We introduce the Free Music Archive (FMA), an open and easily accessible dataset suitable for evaluating several tasks in MIR, a field concerned with browsing, searching, and organizing large music collections. The community's growing interest in feature and end-to-end learning is however restrained by the limited availability of large audio datasets. The FMA aims to overcome this hurdle by providing 917 GiB and 343 days of Creative Commons-licensed audio from 106,574 tracks from 16,341 artists and 14,854 albums, arranged in a hierarchical taxonomy of 161 genres. It provides full-length and high-quality audio, pre-computed features, together with track- and user-level metadata, tags, and free-form text such as biographies. We here describe the dataset and how it was created, propose a train/validation/test split and three subsets, discuss some suitable MIR tasks, and evaluate some baselines for genre recognition. Code, data, and usage examples are available at https://github.com/mdeff/fma.

Paper: arXiv:1612.01840 (latex and reviews)
Slides: doi:10.5281/zenodo.1066119
Poster: doi:10.5281/zenodo.1035847

Data

All metadata and features for all tracks are distributed in fma_metadata.zip (342 MiB).

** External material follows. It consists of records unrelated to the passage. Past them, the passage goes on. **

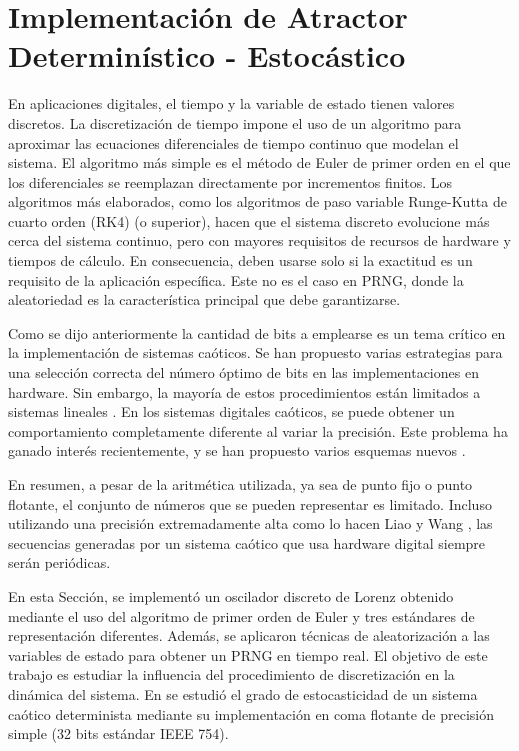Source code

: \section{Implementación de Atractor Determinístico - Estocástico}
\label{sec:AnalysisImpLorenz}

En aplicaciones digitales, el tiempo y la variable de estado tienen valores discretos.
La discretización de tiempo impone el uso de un algoritmo para aproximar las ecuaciones diferenciales de tiempo continuo que modelan el sistema.
El algoritmo más simple es el método de Euler de primer orden en el que los diferenciales se reemplazan directamente por incrementos finitos.
Los algoritmos más elaborados, como los algoritmos de paso variable Runge-Kutta de cuarto orden (RK4) (o superior), hacen que el sistema discreto evolucione más cerca del sistema continuo, pero con mayores requisitos de recursos de hardware y tiempos de cálculo.
En consecuencia, deben usarse solo si la exactitud es un requisito de la aplicación específica.
Este no es el caso en PRNG, donde la aleatoriedad es la característica principal que debe garantizarse.

Como se dijo anteriormente la cantidad de bits a emplearse es un tema crítico en la implementación de sistemas caóticos. Se han propuesto varias estrategias para una selección correcta del número óptimo de bits en las implementaciones en hardware.
Sin embargo, la mayoría de estos procedimientos están limitados a sistemas lineales \cite{Constantinides2002, Constantinides2003}.
En los sistemas digitales caóticos, se puede obtener un comportamiento completamente diferente al variar la precisión.
Este problema ha ganado interés recientemente, y se han propuesto varios esquemas nuevos \cite{Ding2007, Asseri2002, Azzaz2009}.

En resumen, a pesar de la aritmética utilizada, ya sea de punto fijo o punto flotante, el conjunto de números que se pueden representar es limitado.
Incluso utilizando una precisión extremadamente alta como lo hacen Liao y Wang \cite{Liao2013a}, las secuencias generadas por un sistema caótico que usa hardware digital siempre serán periódicas.

En esta Sección, se implementó un oscilador discreto de Lorenz obtenido mediante el uso del algoritmo de primer orden de Euler y tres estándares de representación diferentes.
Además, se aplicaron técnicas de aleatorización a las variables de estado para obtener un PRNG en tiempo real.
El objetivo de este trabajo es estudiar la influencia del procedimiento de discretización en la dinámica del sistema.
En \cite{DeMicco2010} se estudió el grado de estocasticidad de un sistema caótico determinista mediante su implementación en coma flotante de precisión simple (32 bits estándar IEEE 754).

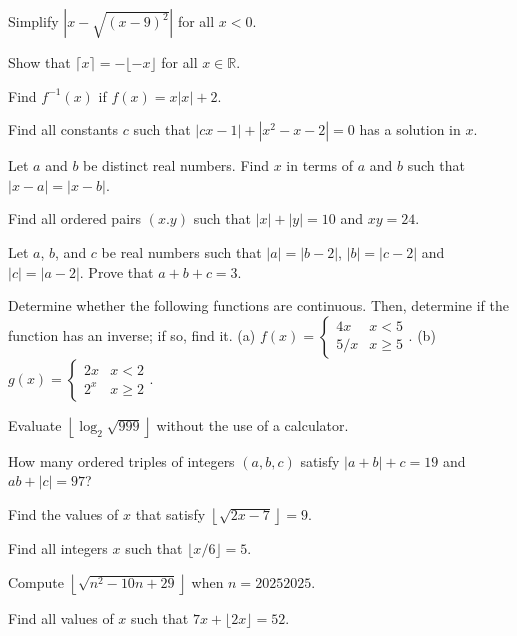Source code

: \documentclass[../book.tex]{subfiles}
\begin{document}
\begin{reviewset}
\item Simplify $\left|x-\sqrt{(x-9)^2}\right|$ for all $x<0$. \vspace{3mm}
\item Show that $\lceil{x}\rceil=-\lfloor{-x}\rfloor$ for all $x\in\mathbb{R}$. \vspace{3mm}
\item Find $f^{-1}(x)$ if $f(x)=x|x|+2$. \vspace{3mm}
\item Find all constants $c$ such that $|cx-1|+|x^2-x-2|=0$ has a solution in $x$. \vspace{3mm}
\item Let $a$ and $b$ be distinct real numbers.  Find $x$ in terms of $a$ and $b$ such that $|x-a|=|x-b|$. \vspace{3mm}
\item Find all ordered pairs $(x.y)$ such that $|x|+|y|=10$ and $xy=24$. \vspace{3mm}
\item Let $a$, $b$, and $c$ be real numbers such that $|a|=|b-2|$, $|b|=|c-2|$ and $|c|=|a-2|$.  Prove that $a+b+c=3$.  \vspace{3mm}
\item Determine whether the following functions are continuous. Then, determine if the function has an inverse; if so, find it. \newline
(a) $f(x)=\begin{cases} 4x & x<5 \\ 5/x & x\geq 5 \end{cases}$. \hspace{30mm}
(b) $g(x)=\begin{cases} 2x & x<2 \\ 2^x & x\geq 2 \end{cases}$. \vspace{3mm}
\item Evaluate $\left\lfloor{\log_2\sqrt{999}}\right\rfloor$ without the use of a calculator.  \vspace{3mm}
\item How many ordered triples of integers $(a,b,c)$ satisfy $|a+b|+c=19$ and $ab+|c|=97$? \vspace{3mm}
\item Find the values of $x$ that satisfy $\left\lfloor{\sqrt{2x-7}}\right\rfloor=9$. \vspace{3mm}
\item Find all integers $x$ such that $\lfloor{x/6}\rfloor=5$. \vspace{3mm}
\item Compute $\left\lfloor{\sqrt{n^2-10n+29}}\right\rfloor$ when $n=20252025$. \vspace{3mm}
\item Find all values of $x$ such that $7x+\lfloor{2x}\rfloor=52$. \vspace{3mm}
\end{reviewset}
\end{document}
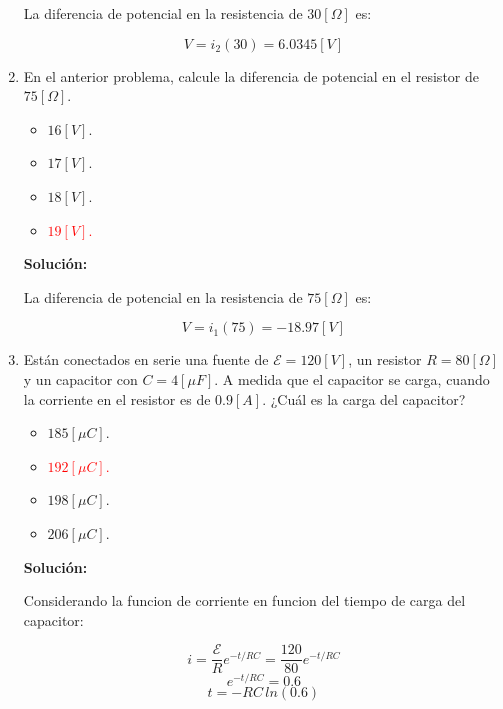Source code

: \documentclass[letter,11pt]{article}
\begin{document}
\begin{enumerate}
La diferencia de potencial en la resistencia de $30 [\Omega]$ es:

\begin{equation*}
    V = i_2 (30) = 6.0345 [V]
\end{equation*}

\item En el anterior problema, calcule la diferencia de potencial en el resistor
de $75 [\Omega]$.

\begin{itemize}
    \item $16 [V]$.
    \item $17 [V]$.
    \item $18 [V]$.
    \item \textcolor{red}{$19 [V]$.}
\end{itemize}

\textbf{Solución:}

La diferencia de potencial en la resistencia de $75 [\Omega]$ es:

\begin{equation*}
    V = i_1 (75) = -18.97 [V]
\end{equation*}

\item Están conectados en serie una fuente de $\mathcal{E} = 120 [V]$, un
resistor $R = 80 [\Omega]$ y un capacitor con $C = 4 [\mu F]$. A medida que el
capacitor se carga, cuando la corriente en el resistor es de $0.9 [A]$. ¿Cuál es
la carga del capacitor?

\begin{itemize}
    \item $185 [\mu C]$.
    \item \textcolor{red}{$192 [\mu C]$.}
    \item $198 [\mu C]$.
    \item $206 [\mu C]$.
\end{itemize}

\textbf{Solución:}

Considerando la funcion de corriente en funcion del tiempo de carga del
capacitor:

\begin{equation*}
    i = \frac{\mathcal{E}}{R} e^{-t/RC}
      = \frac{120}{80} e^{-t/RC}
\end{equation*}
\begin{equation*}
    e^{-t/RC}=0.6
\end{equation*}
\begin{equation*}
    t = -RC\,ln(0.6)
\end{equation*}


\end{enumerate}
\end{document}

The below tables can be used with pandas or any other data analysis tool. See the paper or the usage.ipynb notebook for a description.

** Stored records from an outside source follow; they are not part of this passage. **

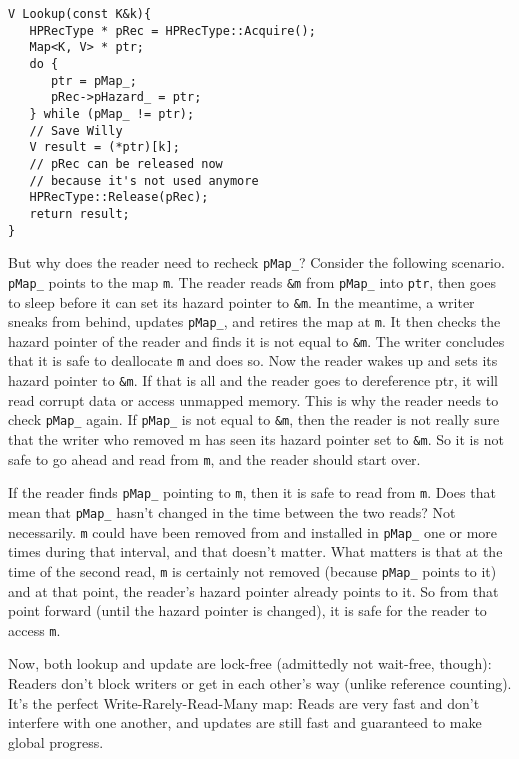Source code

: \documentclass[a4paper,12pt,notitlepage,twoside,openright]{article}
\begin{document}
\begin{verbatim}
V Lookup(const K&k){
   HPRecType * pRec = HPRecType::Acquire();
   Map<K, V> * ptr;
   do {
      ptr = pMap_;
      pRec->pHazard_ = ptr;
   } while (pMap_ != ptr);
   // Save Willy
   V result = (*ptr)[k];
   // pRec can be released now
   // because it's not used anymore
   HPRecType::Release(pRec);
   return result;
}
\end{verbatim}

But why does the reader need to recheck \texttt{pMap\_}? Consider the following scenario. \texttt{pMap\_} points to the map \texttt{m}. The reader reads \texttt{\&m} from \texttt{pMap\_} into \texttt{ptr}, then goes to sleep before it can set its hazard pointer to \texttt{\&m}. In the meantime, a writer sneaks from behind, updates \texttt{pMap\_}, and retires the map at \texttt{m}. It then checks the hazard pointer of the reader and finds it is not equal to \texttt{\&m}. The writer concludes that it is safe to deallocate \texttt{m} and does so. Now the reader wakes up and sets its hazard pointer to \texttt{\&m}. If that is all and the reader goes to dereference ptr, it will read corrupt data or access unmapped memory. This is why the reader needs to check \texttt{pMap\_} again. If \texttt{pMap\_} is not equal to \texttt{\&m}, then the reader is not really sure that the writer who removed m has seen its hazard pointer set to \texttt{\&m}. So it is not safe to go ahead and read from \texttt{m}, and the reader should start over.

If the reader finds \texttt{pMap\_} pointing to \texttt{m}, then it is safe to read from \texttt{m}. Does that mean that \texttt{pMap\_} hasn't changed in the time between the two reads? Not necessarily. \texttt{m} could have been removed from and installed in \texttt{pMap\_} one or more times during that interval, and that doesn't matter. What matters is that at the time of the second read, \texttt{m} is certainly not removed (because \texttt{pMap\_} points to it) and at that point, the reader's hazard pointer already points to it. So from that point forward (until the hazard pointer is changed), it is safe for the reader to access \texttt{m}.

Now, both lookup and update are lock-free (admittedly not wait-free, though): Readers don't block writers or get in each other's way (unlike reference counting). It's the perfect Write-Rarely-Read-Many map: Reads are very fast and don't interfere with one another, and updates are still fast and guaranteed to make global progress.
\end{document}
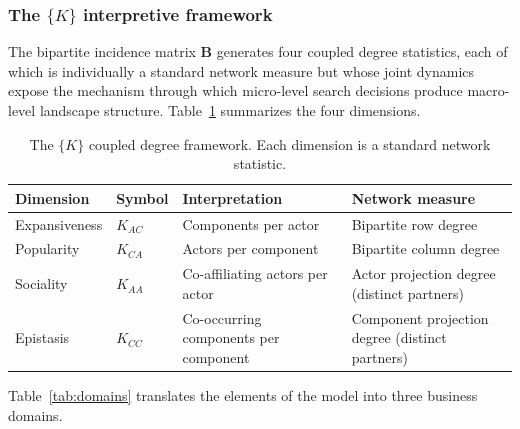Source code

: \documentclass[
  article]{jss}
\begin{document}
\subsubsection[The {K} interpretive framework]{The $\{K\}$ interpretive framework}\label{sec:k4}

The bipartite incidence matrix \(\mathbf{B}\) generates four coupled
degree statistics, each of which is individually a standard network
measure but whose joint dynamics expose the mechanism through which
micro-level search decisions produce macro-level landscape structure.
Table~\ref{tab:k4} summarizes the four dimensions.

\begin{table}[t]
\centering
\small
\begin{tabular}{llp{3.6cm}p{3.6cm}}
\toprule
Dimension & Symbol & Interpretation & Network measure \\
\midrule
Expansiveness & $K_{AC}$ & Components per actor & Bipartite row degree \\
Popularity & $K_{CA}$ & Actors per component & Bipartite column degree \\
Sociality & $K_{AA}$ & Co-affiliating actors per actor & Actor projection degree (distinct partners) \\
Epistasis & $K_{CC}$ & Co-occurring components per component & Component projection degree (distinct partners) \\
\bottomrule
\end{tabular}
\caption{The $\{K\}$ coupled degree framework.  Each dimension is a standard
network statistic.}
\label{tab:k4}
\end{table}

Table~\ref{tab:domains} translates the elements of the model into three
business domains.
\end{document}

tracks.csv: per track metadata such as ID, title, artist, genres, tags and play counts, for all 106,574 tracks.
genres.csv: all 163 genres with name and parent (used to infer the genre hierarchy and top-level genres).
features.csv: common features extracted with librosa.
echonest.csv: audio features provided by Echonest (now Spotify) for a subset of 13,129 tracks.

Then, you got various sizes of MP3-encoded audio data:

fma_small.zip: 8,000 tracks of 30s, 8 balanced genres (GTZAN-like) (7.2 GiB)
fma_medium.zip: 25,000 tracks of 30s, 16 unbalanced genres (22 GiB)
fma_large.zip: 106,574 tracks of 30s, 161 unbalanced genres (93 GiB)
fma_full.zip: 106,574 untrimmed tracks, 161 unbalanced genres (879 GiB)

See the wiki (or #41) for known issues (errata).

Code

The following notebooks, scripts, and modules have been developed for the dataset.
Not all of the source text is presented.